Goal of the exercise: From the data that follows, copy every line with the string "historical".
──────
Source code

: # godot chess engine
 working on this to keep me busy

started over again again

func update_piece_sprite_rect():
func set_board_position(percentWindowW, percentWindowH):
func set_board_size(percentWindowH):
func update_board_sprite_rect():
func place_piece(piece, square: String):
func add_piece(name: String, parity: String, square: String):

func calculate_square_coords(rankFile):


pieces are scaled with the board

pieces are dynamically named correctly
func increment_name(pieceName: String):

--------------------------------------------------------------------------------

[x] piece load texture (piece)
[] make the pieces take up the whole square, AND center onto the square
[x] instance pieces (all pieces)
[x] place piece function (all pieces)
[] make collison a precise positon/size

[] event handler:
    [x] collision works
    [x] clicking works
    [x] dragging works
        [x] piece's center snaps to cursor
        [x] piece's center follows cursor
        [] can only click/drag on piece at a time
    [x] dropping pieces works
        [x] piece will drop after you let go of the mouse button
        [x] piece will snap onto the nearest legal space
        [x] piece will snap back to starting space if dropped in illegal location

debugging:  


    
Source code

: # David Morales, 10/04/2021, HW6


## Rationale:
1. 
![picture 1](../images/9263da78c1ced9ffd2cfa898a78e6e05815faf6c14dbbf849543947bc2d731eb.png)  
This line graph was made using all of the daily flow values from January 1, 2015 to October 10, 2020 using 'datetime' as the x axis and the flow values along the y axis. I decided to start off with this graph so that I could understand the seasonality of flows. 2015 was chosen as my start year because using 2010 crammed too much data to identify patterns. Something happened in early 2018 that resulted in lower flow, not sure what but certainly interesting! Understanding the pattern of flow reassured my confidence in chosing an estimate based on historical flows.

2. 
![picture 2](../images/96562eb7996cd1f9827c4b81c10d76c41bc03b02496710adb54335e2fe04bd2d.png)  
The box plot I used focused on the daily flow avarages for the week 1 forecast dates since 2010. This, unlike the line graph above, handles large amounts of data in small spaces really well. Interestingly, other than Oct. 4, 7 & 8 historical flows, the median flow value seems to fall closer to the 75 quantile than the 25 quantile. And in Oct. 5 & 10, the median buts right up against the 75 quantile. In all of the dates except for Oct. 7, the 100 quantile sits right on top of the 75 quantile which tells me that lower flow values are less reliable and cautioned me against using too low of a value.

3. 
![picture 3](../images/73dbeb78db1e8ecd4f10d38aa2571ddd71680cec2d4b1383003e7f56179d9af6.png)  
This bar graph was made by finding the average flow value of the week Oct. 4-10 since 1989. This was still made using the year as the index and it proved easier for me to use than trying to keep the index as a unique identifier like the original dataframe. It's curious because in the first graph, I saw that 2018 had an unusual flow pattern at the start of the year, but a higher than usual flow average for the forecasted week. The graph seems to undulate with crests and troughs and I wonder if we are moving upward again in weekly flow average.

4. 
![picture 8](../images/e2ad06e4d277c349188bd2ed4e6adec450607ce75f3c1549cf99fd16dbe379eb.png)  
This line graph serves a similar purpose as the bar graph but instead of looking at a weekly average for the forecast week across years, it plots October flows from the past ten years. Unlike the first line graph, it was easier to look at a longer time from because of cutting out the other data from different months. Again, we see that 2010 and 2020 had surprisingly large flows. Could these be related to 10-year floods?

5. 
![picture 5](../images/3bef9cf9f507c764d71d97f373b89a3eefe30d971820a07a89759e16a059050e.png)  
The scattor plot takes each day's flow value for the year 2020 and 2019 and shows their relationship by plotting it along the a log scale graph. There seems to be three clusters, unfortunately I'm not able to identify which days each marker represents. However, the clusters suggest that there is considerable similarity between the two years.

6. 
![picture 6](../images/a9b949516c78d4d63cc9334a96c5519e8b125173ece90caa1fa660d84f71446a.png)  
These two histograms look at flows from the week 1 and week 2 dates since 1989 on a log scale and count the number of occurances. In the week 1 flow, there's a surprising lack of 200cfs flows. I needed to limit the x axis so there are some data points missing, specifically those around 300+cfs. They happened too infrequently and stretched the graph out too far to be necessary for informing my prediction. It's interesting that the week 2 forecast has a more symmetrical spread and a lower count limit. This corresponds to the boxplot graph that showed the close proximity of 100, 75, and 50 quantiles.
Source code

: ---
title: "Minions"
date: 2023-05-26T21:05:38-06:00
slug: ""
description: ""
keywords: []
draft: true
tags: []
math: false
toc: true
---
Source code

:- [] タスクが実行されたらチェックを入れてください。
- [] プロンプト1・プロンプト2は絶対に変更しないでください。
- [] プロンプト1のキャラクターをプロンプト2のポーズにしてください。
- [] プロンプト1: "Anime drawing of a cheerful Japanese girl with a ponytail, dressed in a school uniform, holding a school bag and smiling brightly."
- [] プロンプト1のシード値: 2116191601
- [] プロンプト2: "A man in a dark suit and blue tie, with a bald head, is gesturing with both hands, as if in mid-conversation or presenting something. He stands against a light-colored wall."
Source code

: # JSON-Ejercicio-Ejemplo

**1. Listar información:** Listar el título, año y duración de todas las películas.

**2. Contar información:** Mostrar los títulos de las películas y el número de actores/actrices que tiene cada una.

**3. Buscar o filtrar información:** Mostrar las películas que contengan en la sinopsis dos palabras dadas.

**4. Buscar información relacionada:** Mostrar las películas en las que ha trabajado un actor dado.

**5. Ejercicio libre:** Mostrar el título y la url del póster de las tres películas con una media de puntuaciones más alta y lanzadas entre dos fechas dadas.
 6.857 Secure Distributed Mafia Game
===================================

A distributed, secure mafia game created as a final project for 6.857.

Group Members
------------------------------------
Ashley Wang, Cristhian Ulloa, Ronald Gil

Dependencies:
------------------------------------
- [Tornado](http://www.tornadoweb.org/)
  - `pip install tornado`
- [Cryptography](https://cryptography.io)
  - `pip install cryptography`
──────
Response:
This line graph was made using all of the daily flow values from January 1, 2015 to October 10, 2020 using 'datetime' as the x axis and the flow values along the y axis. I decided to start off with this graph so that I could understand the seasonality of flows. 2015 was chosen as my start year because using 2010 crammed too much data to identify patterns. Something happened in early 2018 that resulted in lower flow, not sure what but certainly interesting! Understanding the pattern of flow reassured my confidence in chosing an estimate based on historical flows.
The box plot I used focused on the daily flow avarages for the week 1 forecast dates since 2010. This, unlike the line graph above, handles large amounts of data in small spaces really well. Interestingly, other than Oct. 4, 7 & 8 historical flows, the median flow value seems to fall closer to the 75 quantile than the 25 quantile. And in Oct. 5 & 10, the median buts right up against the 75 quantile. In all of the dates except for Oct. 7, the 100 quantile sits right on top of the 75 quantile which tells me that lower flow values are less reliable and cautioned me against using too low of a value.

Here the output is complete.